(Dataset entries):
===

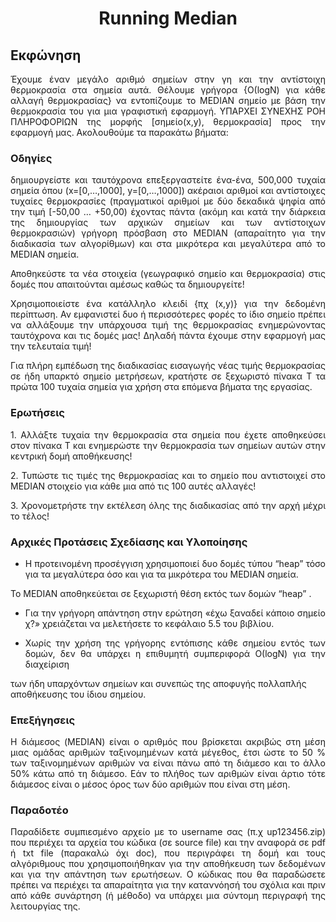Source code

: # <div align="center">Running Median</div>

## Εκφώνηση

<p align="justify">Έχουμε έναν μεγάλο αριθμό σημείων στην γη και την αντίστοιχη θερμοκρασία στα σημεία αυτά.
Θέλουμε γρήγορα {Ο(logN) για κάθε αλλαγή θερμοκρασίας} να εντοπίζουμε το MEDIAN σημείο με βάση την θερμοκρασία του για μια γραφιστική εφαρμογή.
ΥΠΑΡΧΕΙ ΣΥΝΕΧΗΣ ΡΟΗ ΠΛΗΡΟΦΟΡΙΩΝ της μορφής [σημείο(x,y), θερμοκρασία] προς την εφαρμογή μας. Ακολουθούμε τα παρακάτω βήματα: </p>

### Οδηγίες
<p align="justify"> δημιουργείστε και ταυτόχρονα επεξεργαστείτε ένα-ένα, 500,000 τυχαία σημεία όπου (x=[0,…,1000], y=[0,…,1000])
ακέραιοι αριθμοί και αντίστοιχες τυχαίες θερμοκρασίες (πραγματικοί αριθμοί με δύο δεκαδικά ψηφία από την τιμή [-50,00 … +50,00)
έχοντας πάντα (ακόμη και κατά την διάρκεια της δημιουργίας των αρχικών σημείων και των αντίστοιχων θερμοκρασιών) γρήγορη πρόσβαση στο MEDIAN
(απαραίτητο για την διαδικασία των αλγορίθμων) και στα μικρότερα και μεγαλύτερα από το MEDIAN σημεία. </p>

<p align="justify">Αποθηκεύστε τα νέα στοιχεία (γεωγραφικό σημείο και θερμοκρασία) στις δομές που απαιτούνται αμέσως καθώς τα δημιουργείτε!</p>

<p align="justify">Χρησιμοποιείστε ένα κατάλληλο κλειδί {πχ (x,y)} για την δεδομένη περίπτωση. Αν εμφανιστεί δυο ή περισσότερες φορές το ίδιο σημείο πρέπει να αλλάξουμε
την υπάρχουσα τιμή της θερμοκρασίας ενημερώνοντας ταυτόχρονα και τις δομές μας! Δηλαδή πάντα έχουμε στην εφαρμογή μας την τελευταία τιμή!</p>

<p align="justify">Για πλήρη εμπέδωση της διαδικασίας εισαγωγής νέας τιμής θερμοκρασίας σε ήδη υπαρκτό σημείο μετρήσεων, κρατήστε σε ξεχωριστό πίνακα Τ τα πρώτα 100 
τυχαία σημεία για χρήση στα επόμενα βήματα της εργασίας.</p>

### Ερωτήσεις
<p align="justify">1. Αλλάξτε τυχαία την θερμοκρασία στα σημεία που έχετε αποθηκεύσει στον πίνακα Τ και ενημερώστε την θερμοκρασία των σημείων αυτών 
στην κεντρική δομή αποθήκευσης!</p> 
<p align="justify">2. Τυπώστε τις τιμές της θερμοκρασίας και το σημείο που αντιστοιχεί στο MEDIAN στοιχείο για κάθε μια από τις 100 αυτές αλλαγές!</p>
<p align="justify">3. Χρονομετρήστε την εκτέλεση όλης της διαδικασίας από την αρχή μέχρι το τέλος!</p>

### Αρχικές Προτάσεις Σχεδίασης και Υλοποίησης

* <p align="justify">Η προτεινομένη προσέγγιση χρησιμοποιεί δυο δομές τύπου “heap” τόσο για τα μεγαλύτερα όσο και για τα μικρότερα του MEDIAN σημεία.
Το MEDIAN αποθηκεύεται σε ξεχωριστή θέση εκτός των δομών “heap” .</p>

* <p align="justify">Για την γρήγορη απάντηση στην ερώτηση «έχω ξαναδεί κάποιο σημείο χ?» χρειάζεται να μελετήσετε το κεφάλαιο 5.5 του βιβλίου.</p>

* <p align="justify">Χωρίς την χρήση της γρήγορης εντόπισης κάθε σημείου εντός των δομών, δεν θα υπάρχει η επιθυμητή συμπεριφορά Ο(logN) για την διαχείριση 
των ήδη υπαρχόντων σημείων και συνεπώς της αποφυγής πολλαπλής αποθήκευσης του ίδιου σημείου.</p>

### Επεξήγησεις

<p align="justify">Η διάμεσος (MEDIAN) είναι ο αριθμός που βρίσκεται ακριβώς στη μέση μιας ομάδας αριθμών ταξινομημένων κατά μέγεθος, έτσι ώστε το 50 % των ταξινομημένων
αριθμών να είναι πάνω από τη διάμεσο και το άλλο 50% κάτω από τη διάμεσο. Εάν το πλήθος των αριθμών είναι άρτιο τότε διάμεσος είναι ο μέσος όρος των
δύο αριθμών που είναι στη μέση.</p>


### Παραδοτέο
<p align="justify">Παραδίδετε συμπιεσμένο αρχείο με το username σας (π.χ up123456.zip) που περιέχει τα αρχεία του κώδικα (σε source file) και την αναφορά σε
pdf ή txt file (παρακαλώ όχι doc), που περιγράφει τη δομή και τους αλγόριθμους που χρησιμοποιήθηκαν για την αποθήκευση των δεδομένων
και για την απάντηση των ερωτήσεων. Ο κώδικας που θα παραδώσετε πρέπει να περιέχει τα απαραίτητα για την καταννόησή του σχόλια και πριν από 
κάθε συνάρτηση (ή μέθοδο) να υπάρχει μια σύντομη περιγραφή της λειτουργίας της.</p>

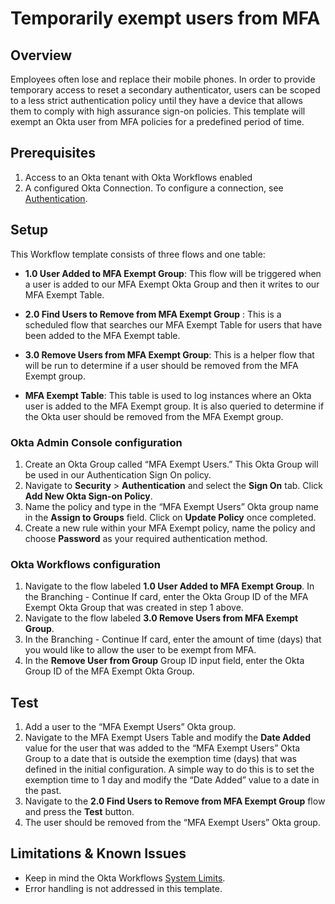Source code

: # <span class="c9">Temporarily exempt users from MFA</span>

## <span class="c2">Overview</span>

Employees often lose and replace their mobile phones. In order to provide temporary access to reset a secondary authenticator, users can be scoped to a less strict authentication policy until they have a device that allows them to comply with high assurance sign-on policies. This template will exempt an Okta user from MFA policies for a predefined period of time.

## <span class="c2">Prerequisites</span>

1.  <span class="c0">Access to an Okta tenant with Okta Workflows
    enabled</span>
2.  A configured Okta Connection. To configure a connection, see [Authentication](https://help.okta.com/wf/en-us/Content/Topics/Workflows/connector-reference/okta/overviews/authorization.htm).

## <span class="c2">Setup</span>

<span class="c0">This Workflow template consists of three flows and one table:</span>

<span class="c0"></span>

- <span class="c1">**1.0 User Added to MFA Exempt Group**</span><span
class="c0">: This flow will be triggered when a user is added to our
MFA Exempt Okta Group and then it writes to our MFA Exempt Table.</span>

<span class="c0"></span>

- <span class="c1">**2.0 Find Users to Remove from MFA Exempt Group**
</span><span class="c0">: This is a scheduled flow that searches our MFA
Exempt Table for users that have been added to the MFA Exempt table.</span>

<span class="c0"></span>

- <span class="c1">**3.0 Remove Users from MFA Exempt Group**</span><span
class="c0">: This is a helper flow that will be run to determine if a
user should be removed from the MFA Exempt group.</span>

<span class="c0"></span>

- <span class="c1">**MFA Exempt Table**</span><span class="c0">: This table
is used to log instances where an Okta user is added to the MFA Exempt
group. It is also queried to determine if the Okta user should be removed
from the MFA Exempt group.</span>

### <span class="c3">Okta Admin Console configuration</span>

1.  <span class="c0">Create an Okta Group called “MFA Exempt Users.”
    This Okta Group will be used in our Authentication Sign On policy.
    </span>
2.  Navigate to **Security** > **Authentication** and select the **Sign On**
    tab. Click **Add New Okta Sign-on Policy**.
3.  <span class="c0">Name the policy and type in the “MFA Exempt Users”
    Okta group name in the **Assign to Groups** field. Click on **Update
    Policy** once completed.</span>
4.  Create a new rule within your MFA Exempt policy, name the policy and
    choose **Password** as your required authentication method.

### <span class="c3">Okta Workflows configuration</span>

1.  <span class="c0">Navigate to the flow labeled **1.0 User Added to MFA
    Exempt Group**. In the Branching - Continue If card, enter the Okta
    Group ID of the MFA Exempt Okta Group that was created in step 1
    above.</span>
2.  <span class="c0">Navigate to the flow labeled **3.0 Remove Users from
    MFA Exempt Group**.</span>
3.  <span class="c0">In the Branching - Continue If card, enter the
    amount of time (days) that you would like to allow the user to be
    exempt from MFA.</span>
4.  <span class="c0">In the **Remove User from Group** Group ID input field,
    enter the Okta Group ID of the MFA Exempt Okta Group.</span>

## <span class="c2">Test</span>

1.  <span class="c0">Add a user to the “MFA Exempt Users” Okta
    group.</span>
2.  <span class="c0">Navigate to the MFA Exempt Users Table and modify the **Date Added**
    value for the user that was added to the “MFA Exempt Users” Okta
    Group to a date that is outside the exemption time (days) that was
    defined in the initial configuration. A simple way to do this is to set the exemption
    time to 1 day and modify the “Date Added” value to a date in the
    past.</span>
4.  <span class="c0">Navigate to the **2.0 Find Users to Remove from MFA
    Exempt Group** flow and press the **Test** button.</span>
5.  <span class="c0">The user should be removed from
    the “MFA Exempt Users” Okta group.</span>

## <span class="c2">Limitations & Known Issues</span>

-   <span class="c0">Keep in mind the Okta Workflows [System Limits](https://help.okta.com/wf/en-us/Content/Topics/Workflows/workflows-system-limits.htm).</span>
-   <span class="c0">Error handling is not addressed in this template.
    </span>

===

(TASK INSTRUCTIONS):
Leave the pictures out, and restate exactly the lines from the start of the records through the one that contains "όπου (x=[0,…,1000], y=[0,…,1000])".

(COMPLETED TASK):
Source code

: # <div align="center">Running Median</div>

## Εκφώνηση

<p align="justify">Έχουμε έναν μεγάλο αριθμό σημείων στην γη και την αντίστοιχη θερμοκρασία στα σημεία αυτά.
Θέλουμε γρήγορα {Ο(logN) για κάθε αλλαγή θερμοκρασίας} να εντοπίζουμε το MEDIAN σημείο με βάση την θερμοκρασία του για μια γραφιστική εφαρμογή.
ΥΠΑΡΧΕΙ ΣΥΝΕΧΗΣ ΡΟΗ ΠΛΗΡΟΦΟΡΙΩΝ της μορφής [σημείο(x,y), θερμοκρασία] προς την εφαρμογή μας. Ακολουθούμε τα παρακάτω βήματα: </p>

### Οδηγίες
<p align="justify"> δημιουργείστε και ταυτόχρονα επεξεργαστείτε ένα-ένα, 500,000 τυχαία σημεία όπου (x=[0,…,1000], y=[0,…,1000])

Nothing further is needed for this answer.